**What you will do**
Exact transcription of the data below is required, without the images.

[Start of Attachment]

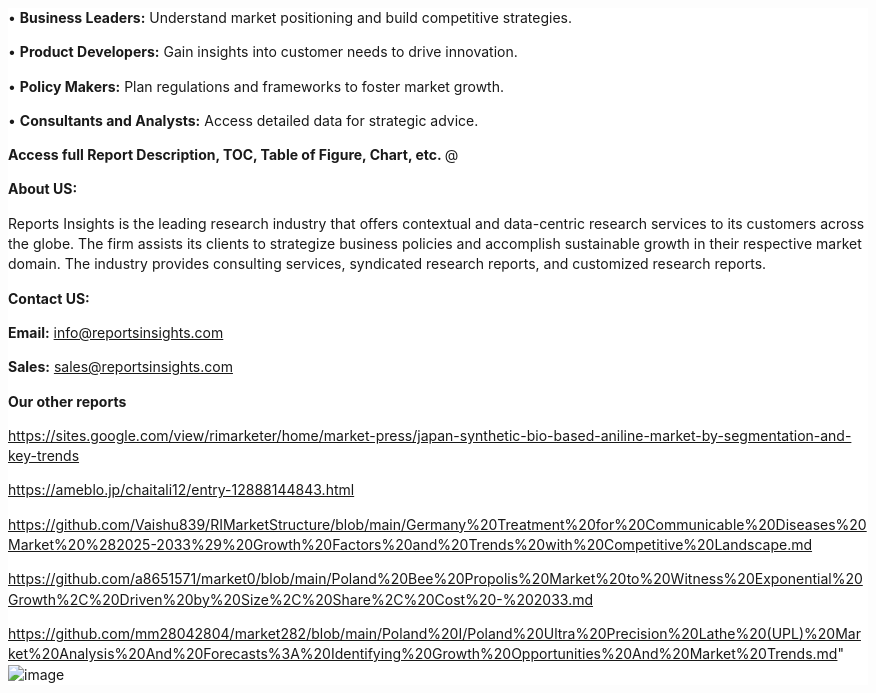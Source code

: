 • <strong>Business Leaders:</strong> Understand market positioning and build competitive strategies.

• <strong>Product Developers:</strong> Gain insights into customer needs to drive innovation.

• <strong>Policy Makers:</strong> Plan regulations and frameworks to foster market growth.

• <strong>Consultants and Analysts:</strong> Access detailed data for strategic advice.
</ul>
<strong>Access full Report Description, TOC, Table of Figure, Chart, etc. </strong>@  <a href= style=color:#0000ff;></a></font>

<strong><strong>About US</strong>:</strong>

Reports Insights is the leading research industry that offers contextual and data-centric research services to its customers across the globe. The firm assists its clients to strategize business policies and accomplish sustainable growth in their respective market domain. The industry provides consulting services, syndicated research reports, and customized research reports.

<strong>Contact US:</strong>

<p class=""""><b>Email:</b> <a href=mailto:info@reportsinsights.com>info@reportsinsights.com</a></p>
<p class=""""><b>Sales:</b> <a href=mailto:sales@reportsinsights.com>sales@reportsinsights.com</a></p>

<strong>Our other reports</strong>

<a href=https://sites.google.com/view/rimarketer/home/market-press/japan-synthetic-bio-based-aniline-market-by-segmentation-and-key-trends>https://sites.google.com/view/rimarketer/home/market-press/japan-synthetic-bio-based-aniline-market-by-segmentation-and-key-trends</a>

<a href=https://ameblo.jp/chaitali12/entry-12888144843.html>https://ameblo.jp/chaitali12/entry-12888144843.html</a>

<a href=https://github.com/Vaishu839/RIMarketStructure/blob/main/Germany%20Treatment%20for%20Communicable%20Diseases%20Market%20%282025-2033%29%20Growth%20Factors%20and%20Trends%20with%20Competitive%20Landscape.md>https://github.com/Vaishu839/RIMarketStructure/blob/main/Germany%20Treatment%20for%20Communicable%20Diseases%20Market%20%282025-2033%29%20Growth%20Factors%20and%20Trends%20with%20Competitive%20Landscape.md</a>

<a href=https://github.com/a8651571/market0/blob/main/Poland%20Bee%20Propolis%20Market%20to%20Witness%20Exponential%20Growth%2C%20Driven%20by%20Size%2C%20Share%2C%20Cost%20-%202033.md>https://github.com/a8651571/market0/blob/main/Poland%20Bee%20Propolis%20Market%20to%20Witness%20Exponential%20Growth%2C%20Driven%20by%20Size%2C%20Share%2C%20Cost%20-%202033.md</a>

<a href=https://github.com/mm28042804/market282/blob/main/Poland%20I/Poland%20Ultra%20Precision%20Lathe%20(UPL)%20Market%20Analysis%20And%20Forecasts%3A%20Identifying%20Growth%20Opportunities%20And%20Market%20Trends.md>https://github.com/mm28042804/market282/blob/main/Poland%20I/Poland%20Ultra%20Precision%20Lathe%20(UPL)%20Market%20Analysis%20And%20Forecasts%3A%20Identifying%20Growth%20Opportunities%20And%20Market%20Trends.md</a>"
![image](https://github.com/user-attachments/assets/baf3372f-5330-46a4-af87-73bf4739b831)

[End of Attachment]

**Task response**
Source code

: • <strong>Business Leaders:</strong> Understand market positioning and build competitive strategies.

• <strong>Product Developers:</strong> Gain insights into customer needs to drive innovation.

• <strong>Policy Makers:</strong> Plan regulations and frameworks to foster market growth.

• <strong>Consultants and Analysts:</strong> Access detailed data for strategic advice.
</ul>
<strong>Access full Report Description, TOC, Table of Figure, Chart, etc. </strong>@  <a href= style=color:#0000ff;></a></font>

<strong><strong>About US</strong>:</strong>

Reports Insights is the leading research industry that offers contextual and data-centric research services to its customers across the globe. The firm assists its clients to strategize business policies and accomplish sustainable growth in their respective market domain. The industry provides consulting services, syndicated research reports, and customized research reports.

<strong>Contact US:</strong>

<p class=""""><b>Email:</b> <a href=mailto:info@reportsinsights.com>info@reportsinsights.com</a></p>
<p class=""""><b>Sales:</b> <a href=mailto:sales@reportsinsights.com>sales@reportsinsights.com</a></p>

<strong>Our other reports</strong>

<a href=https://sites.google.com/view/rimarketer/home/market-press/japan-synthetic-bio-based-aniline-market-by-segmentation-and-key-trends>https://sites.google.com/view/rimarketer/home/market-press/japan-synthetic-bio-based-aniline-market-by-segmentation-and-key-trends</a>

<a href=https://ameblo.jp/chaitali12/entry-12888144843.html>https://ameblo.jp/chaitali12/entry-12888144843.html</a>

<a href=https://github.com/Vaishu839/RIMarketStructure/blob/main/Germany%20Treatment%20for%20Communicable%20Diseases%20Market%20%282025-2033%29%20Growth%20Factors%20and%20Trends%20with%20Competitive%20Landscape.md>https://github.com/Vaishu839/RIMarketStructure/blob/main/Germany%20Treatment%20for%20Communicable%20Diseases%20Market%20%282025-2033%29%20Growth%20Factors%20and%20Trends%20with%20Competitive%20Landscape.md</a>

<a href=https://github.com/a8651571/market0/blob/main/Poland%20Bee%20Propolis%20Market%20to%20Witness%20Exponential%20Growth%2C%20Driven%20by%20Size%2C%20Share%2C%20Cost%20-%202033.md>https://github.com/a8651571/market0/blob/main/Poland%20Bee%20Propolis%20Market%20to%20Witness%20Exponential%20Growth%2C%20Driven%20by%20Size%2C%20Share%2C%20Cost%20-%202033.md</a>

<a href=https://github.com/mm28042804/market282/blob/main/Poland%20I/Poland%20Ultra%20Precision%20Lathe%20(UPL)%20Market%20Analysis%20And%20Forecasts%3A%20Identifying%20Growth%20Opportunities%20And%20Market%20Trends.md>https://github.com/mm28042804/market282/blob/main/Poland%20I/Poland%20Ultra%20Precision%20Lathe%20(UPL)%20Market%20Analysis%20And%20Forecasts%3A%20Identifying%20Growth%20Opportunities%20And%20Market%20Trends.md</a>"
![image](https://github.com/user-attachments/assets/baf3372f-5330-46a4-af87-73bf4739b831)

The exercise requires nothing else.